Ground rent also feeds into the calculation. Higher ground rents increase the income stream the freeholder loses by granting the extension, which pushes the premium upward. This is particularly relevant for properties with escalating ground rent clauses, where the income stream compounds over time.
- Remaining lease term: Shorter leases produce higher premiums due to increased reversionary value.
- Open market value: Higher property values directly increase all components of the premium.
- Marriage value: Applies only when the lease has fewer than 80 years remaining; it can double the total cost.
- Ground rent: Higher or escalating ground rents increase the freeholder’s lost income calculation.
- Deferment and capitalisation rates: These technical rates, set by case law and RICS guidance, determine how future income streams are discounted to present value.
To illustrate the real-world impact: a London flat valued at £350,000 with 70 years remaining carries an estimated lease extension premium of between £25,000 and £45,000. That range reflects the sensitivity of the calculation to small changes in comparable evidence and the deferment rate applied.
Pro Tip: Use an online lease extension calculator as a rough guide before instructing a surveyor, but treat any figure as indicative only. Actual premiums depend on comparable sales evidence and technical rate assumptions that only a qualified RICS surveyor can apply accurately.
Why does the valuation date matter so much?
The valuation date is fixed as the exact date the Section 42 notice is served. Every figure used in the premium calculation, including the open market value of the property, the remaining lease term, and the ground rent schedule, is assessed as at that date, regardless of how long negotiations subsequently take.

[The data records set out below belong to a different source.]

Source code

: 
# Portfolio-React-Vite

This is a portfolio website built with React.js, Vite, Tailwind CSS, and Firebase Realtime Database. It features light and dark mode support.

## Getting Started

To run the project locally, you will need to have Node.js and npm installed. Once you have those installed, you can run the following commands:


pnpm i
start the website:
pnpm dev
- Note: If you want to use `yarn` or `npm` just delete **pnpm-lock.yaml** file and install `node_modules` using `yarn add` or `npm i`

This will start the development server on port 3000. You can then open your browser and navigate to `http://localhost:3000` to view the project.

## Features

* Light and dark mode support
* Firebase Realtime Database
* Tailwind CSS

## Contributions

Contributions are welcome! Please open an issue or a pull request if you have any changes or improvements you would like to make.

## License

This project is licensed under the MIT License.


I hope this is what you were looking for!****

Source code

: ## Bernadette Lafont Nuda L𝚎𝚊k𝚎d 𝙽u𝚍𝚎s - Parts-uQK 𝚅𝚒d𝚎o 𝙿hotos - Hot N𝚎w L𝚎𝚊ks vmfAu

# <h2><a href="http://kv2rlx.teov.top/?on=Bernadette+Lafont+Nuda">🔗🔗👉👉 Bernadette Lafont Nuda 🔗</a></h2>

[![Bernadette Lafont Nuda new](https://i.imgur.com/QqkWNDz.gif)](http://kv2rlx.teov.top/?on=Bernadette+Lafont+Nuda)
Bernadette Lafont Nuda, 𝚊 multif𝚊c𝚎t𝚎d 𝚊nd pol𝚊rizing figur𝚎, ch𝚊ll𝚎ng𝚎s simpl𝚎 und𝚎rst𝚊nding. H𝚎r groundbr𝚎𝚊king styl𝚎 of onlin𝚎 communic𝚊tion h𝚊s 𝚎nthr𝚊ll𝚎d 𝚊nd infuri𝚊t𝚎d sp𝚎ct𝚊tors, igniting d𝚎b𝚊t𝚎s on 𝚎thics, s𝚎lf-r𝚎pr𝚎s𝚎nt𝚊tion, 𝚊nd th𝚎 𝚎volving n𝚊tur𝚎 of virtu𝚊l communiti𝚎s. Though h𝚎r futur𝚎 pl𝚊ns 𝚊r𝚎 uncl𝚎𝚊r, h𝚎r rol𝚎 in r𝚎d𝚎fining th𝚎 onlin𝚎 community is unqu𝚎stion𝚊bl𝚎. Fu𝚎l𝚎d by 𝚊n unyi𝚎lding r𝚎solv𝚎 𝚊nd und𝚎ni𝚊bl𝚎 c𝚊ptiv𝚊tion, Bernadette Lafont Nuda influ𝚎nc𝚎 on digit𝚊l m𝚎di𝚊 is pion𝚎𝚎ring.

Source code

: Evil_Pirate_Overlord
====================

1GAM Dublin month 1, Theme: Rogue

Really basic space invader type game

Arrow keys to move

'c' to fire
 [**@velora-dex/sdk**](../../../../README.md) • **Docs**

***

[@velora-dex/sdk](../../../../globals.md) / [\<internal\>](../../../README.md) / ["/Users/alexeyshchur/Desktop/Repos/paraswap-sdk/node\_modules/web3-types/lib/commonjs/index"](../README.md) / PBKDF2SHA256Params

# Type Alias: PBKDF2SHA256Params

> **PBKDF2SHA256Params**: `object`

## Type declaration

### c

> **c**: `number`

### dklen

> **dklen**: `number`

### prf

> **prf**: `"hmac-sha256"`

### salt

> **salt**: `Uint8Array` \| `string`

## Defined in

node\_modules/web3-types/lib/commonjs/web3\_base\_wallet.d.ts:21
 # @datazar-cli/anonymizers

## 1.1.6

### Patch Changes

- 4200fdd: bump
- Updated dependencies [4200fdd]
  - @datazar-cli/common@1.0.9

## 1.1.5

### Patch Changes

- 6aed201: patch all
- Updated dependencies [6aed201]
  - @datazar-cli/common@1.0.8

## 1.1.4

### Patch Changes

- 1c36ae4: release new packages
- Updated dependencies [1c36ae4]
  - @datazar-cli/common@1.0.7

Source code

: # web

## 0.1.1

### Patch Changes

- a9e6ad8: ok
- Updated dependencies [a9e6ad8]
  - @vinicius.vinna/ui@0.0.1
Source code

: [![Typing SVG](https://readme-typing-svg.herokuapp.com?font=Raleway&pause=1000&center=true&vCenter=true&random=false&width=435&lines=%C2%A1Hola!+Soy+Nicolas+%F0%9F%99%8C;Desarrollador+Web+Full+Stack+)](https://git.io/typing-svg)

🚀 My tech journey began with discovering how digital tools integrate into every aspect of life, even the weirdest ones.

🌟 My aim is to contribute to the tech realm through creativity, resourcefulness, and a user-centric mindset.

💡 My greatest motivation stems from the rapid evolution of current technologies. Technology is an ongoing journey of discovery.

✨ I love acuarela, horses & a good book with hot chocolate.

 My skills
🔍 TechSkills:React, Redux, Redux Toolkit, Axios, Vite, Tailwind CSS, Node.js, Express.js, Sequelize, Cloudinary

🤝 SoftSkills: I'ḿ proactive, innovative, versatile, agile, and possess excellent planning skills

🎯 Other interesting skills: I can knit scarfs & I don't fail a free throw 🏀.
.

This creates a powerful strategic incentive to act early. Serving the notice earlier locks in the premium to a potentially lower market value, which is particularly important in a rising property market. If London flat prices increase by 5% between the date you instruct a solicitor and the date the notice is actually served, your premium calculation rises accordingly.
The lease term also shortens every single day. A leaseholder who delays serving notice by 12 months on a flat with 81 years remaining may find themselves below the 80-year marriage value threshold by the time the notice is served, triggering a substantially higher premium. That one year of delay can add tens of thousands of pounds to the cost.
| Scenario | Lease term at notice | Marriage value applies? | Estimated premium impact |
|---|---|---|---|
| Act promptly | 82 years | No | Lower premium, no marriage value |
| Delay 18 months | 80.5 years | Borderline | Risk of marriage value triggering |
| Delay 3 years | 79 years | Yes | Premium potentially doubled |
| Delay 5 years | 77 years | Yes | Significant additional cost |
The table above illustrates why the lease extension timeline is not just an administrative concern. It is a direct financial variable.
Pro Tip: If your lease is currently between 81 and 84 years, treat the 80-year threshold as a hard deadline. Instruct a solicitor and surveyor immediately. The cost of acting now is almost always lower than the cost of waiting.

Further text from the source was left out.